Cairo — A 50-member panel drafting Egypt's new constitution begins voting on Saturday on the final document which will then be put to a referendum, officials said.
Cairo — A 50-member panel drafting Egypt’s new constitution begins voting on Saturday on the final document which will then be put to a referendum, officials said.
The constitution is the first key milestone in a road map envisaged by Egypt’s military-installed rulers after the army ousted Islamist president Mohamed Morsi on July 3.
Its adoption will be followed by parliamentary and presidential elections due to take place by the middle of 2014.
“The vote on the draft will last one or two days,” state media quoted the panel’s deputy head, Kamal al-Helbawi, as saying, with members due to begin voting later on Saturday.
The panel began work on drafting the basic law at the beginning of September.
The road map stipulates that a referendum on the constitution be held by the end of the year, but government officials have said this is now expected in the second half of January.
Egypt’s interim rulers suspended the previous constitution after Morsi was removed following just one year in office. That charter had been hastily drafted by a 100-member panel dominated by Islamists during Morsi’s presidency.

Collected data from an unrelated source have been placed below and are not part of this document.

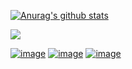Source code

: [![Anurag's github stats](https://github-readme-stats.vercel.app/api?username=felipsoarez&show_icons=true)](https://github.com/datacrypto-analytics/crypto-analysis-cli)

<a href="https://github.com/felipsoarez">
  <img align="center" src="https://github-readme-stats.vercel.app/api?username=felipsoarez&show_icons=true" />
</a>


[![image](https://img.shields.io/badge/Twitter-1DA1F2?style=for-the-badge&logo=twitter&logoColor=white)](https://twitter.com/felipsoarez_)
[![image](https://img.shields.io/badge/Instagram-E4405F?style=for-the-badge&logo=instagram&logoColor=white)](https://www.instagram.com/felipsoarez_/)
[![image](https://img.shields.io/badge/Telegram-2CA5E0?style=for-the-badge&logo=telegram&logoColor=white)](https://t.me/felipsoarez)


<!--
**datacryptoanalytics/datacryptoanalytics** is a ✨ _special_ ✨ repository because its `README.md` (this file) appears on your GitHub profile.

Here are some ideas to get you started:

- 🔭 I’m currently working on ...
- 🌱 I’m currently learning ...
- 👯 I’m looking to collaborate on ...
- 🤔 I’m looking for help with ...
- 💬 Ask me about ...
- 📫 How to reach me: ...
- 😄 Pronouns: ...
- ⚡ Fun fact: ...
-->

The current panel includes just two Islamists, neither of whom is from Morsi’s Muslim Brotherhood movement which has been the target of a sweeping government crackdown that has seen more than 1,000 people killed.
Rights groups and activists have already criticised the revised draft constitution, charging that it fails to curb the powers of the military.

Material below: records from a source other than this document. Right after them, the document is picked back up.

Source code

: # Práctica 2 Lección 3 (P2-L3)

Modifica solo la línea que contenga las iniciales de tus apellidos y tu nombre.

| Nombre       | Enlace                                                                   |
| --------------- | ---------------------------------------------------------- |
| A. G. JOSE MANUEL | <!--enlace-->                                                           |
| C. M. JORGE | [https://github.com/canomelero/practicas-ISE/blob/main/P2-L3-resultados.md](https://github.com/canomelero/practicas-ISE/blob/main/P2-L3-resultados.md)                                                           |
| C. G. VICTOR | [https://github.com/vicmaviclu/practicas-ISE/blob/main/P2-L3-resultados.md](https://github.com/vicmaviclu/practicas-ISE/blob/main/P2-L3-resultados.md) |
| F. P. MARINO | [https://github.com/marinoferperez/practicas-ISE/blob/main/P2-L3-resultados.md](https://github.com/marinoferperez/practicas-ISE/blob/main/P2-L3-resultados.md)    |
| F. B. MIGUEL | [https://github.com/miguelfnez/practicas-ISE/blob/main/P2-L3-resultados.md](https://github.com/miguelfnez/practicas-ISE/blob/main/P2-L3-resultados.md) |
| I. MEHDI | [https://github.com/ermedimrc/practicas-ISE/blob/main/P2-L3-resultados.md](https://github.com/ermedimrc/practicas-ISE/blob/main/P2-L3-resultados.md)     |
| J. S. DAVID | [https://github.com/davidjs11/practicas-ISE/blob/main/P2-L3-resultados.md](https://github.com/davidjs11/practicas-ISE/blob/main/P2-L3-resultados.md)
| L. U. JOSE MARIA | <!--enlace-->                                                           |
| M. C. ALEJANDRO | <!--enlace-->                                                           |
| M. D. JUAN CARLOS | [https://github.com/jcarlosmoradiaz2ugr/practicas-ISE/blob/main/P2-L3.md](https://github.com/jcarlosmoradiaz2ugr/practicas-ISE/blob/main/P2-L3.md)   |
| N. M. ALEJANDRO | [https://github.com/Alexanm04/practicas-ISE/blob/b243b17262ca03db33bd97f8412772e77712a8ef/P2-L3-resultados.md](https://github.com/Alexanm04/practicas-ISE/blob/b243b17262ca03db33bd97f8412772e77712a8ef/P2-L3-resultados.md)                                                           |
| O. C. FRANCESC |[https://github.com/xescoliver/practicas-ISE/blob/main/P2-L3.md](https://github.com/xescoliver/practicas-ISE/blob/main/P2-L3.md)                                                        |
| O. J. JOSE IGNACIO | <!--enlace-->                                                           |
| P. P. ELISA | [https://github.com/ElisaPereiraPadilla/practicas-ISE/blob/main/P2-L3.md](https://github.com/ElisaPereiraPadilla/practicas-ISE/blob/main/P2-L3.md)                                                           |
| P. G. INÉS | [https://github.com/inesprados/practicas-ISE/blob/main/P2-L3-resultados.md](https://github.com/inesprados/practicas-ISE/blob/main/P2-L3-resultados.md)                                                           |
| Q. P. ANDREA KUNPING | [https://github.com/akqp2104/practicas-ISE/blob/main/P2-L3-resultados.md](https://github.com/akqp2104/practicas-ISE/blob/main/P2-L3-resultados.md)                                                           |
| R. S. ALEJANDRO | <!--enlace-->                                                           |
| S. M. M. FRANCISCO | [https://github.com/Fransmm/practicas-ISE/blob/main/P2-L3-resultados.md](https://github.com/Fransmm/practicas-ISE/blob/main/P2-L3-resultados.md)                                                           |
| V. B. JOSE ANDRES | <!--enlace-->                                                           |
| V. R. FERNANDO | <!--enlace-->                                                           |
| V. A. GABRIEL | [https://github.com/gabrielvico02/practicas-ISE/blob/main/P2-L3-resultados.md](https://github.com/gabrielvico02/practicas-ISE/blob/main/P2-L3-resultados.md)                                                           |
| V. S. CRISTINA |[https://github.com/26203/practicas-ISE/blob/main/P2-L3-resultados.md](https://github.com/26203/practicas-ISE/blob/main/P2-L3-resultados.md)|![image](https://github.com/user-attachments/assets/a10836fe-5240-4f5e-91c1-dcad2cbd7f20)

They particularly object to Article 203 allowing military trials for civilians accused of “direct attacks” on the armed forces.

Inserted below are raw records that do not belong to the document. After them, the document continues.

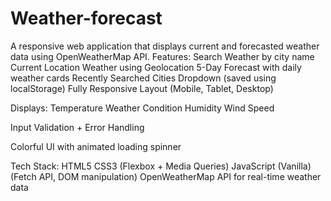 # Weather-forecast
A responsive web application that displays current and forecasted weather data using OpenWeatherMap API.
 Features:
 Search Weather by city name
 Current Location Weather using Geolocation
 5-Day Forecast with daily weather cards
 Recently Searched Cities Dropdown (saved using localStorage)
 Fully Responsive Layout (Mobile, Tablet, Desktop)

Displays:
Temperature 
Weather Condition 
Humidity 
Wind Speed 

Input Validation + Error Handling

Colorful UI with animated loading spinner

Tech Stack:
HTML5
CSS3 (Flexbox + Media Queries)
JavaScript (Vanilla) (Fetch API, DOM manipulation)
OpenWeatherMap API for real-time weather data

Dissenters fear this provision could be interpreted expansively to target protesters, journalists and dissidents.
Article 203 in the revised draft says that “no civilian can be tried by military judges, except for crimes of direct attacks on armed forces, military installations and military personnel”.
Another clause, Article 233, says the “minister of defence will be appointed in agreement with the Supreme Council of the Armed Forces for the first two presidential terms”.
The revised constitution also ensures that the military’s budget remains beyond civilian scrutiny.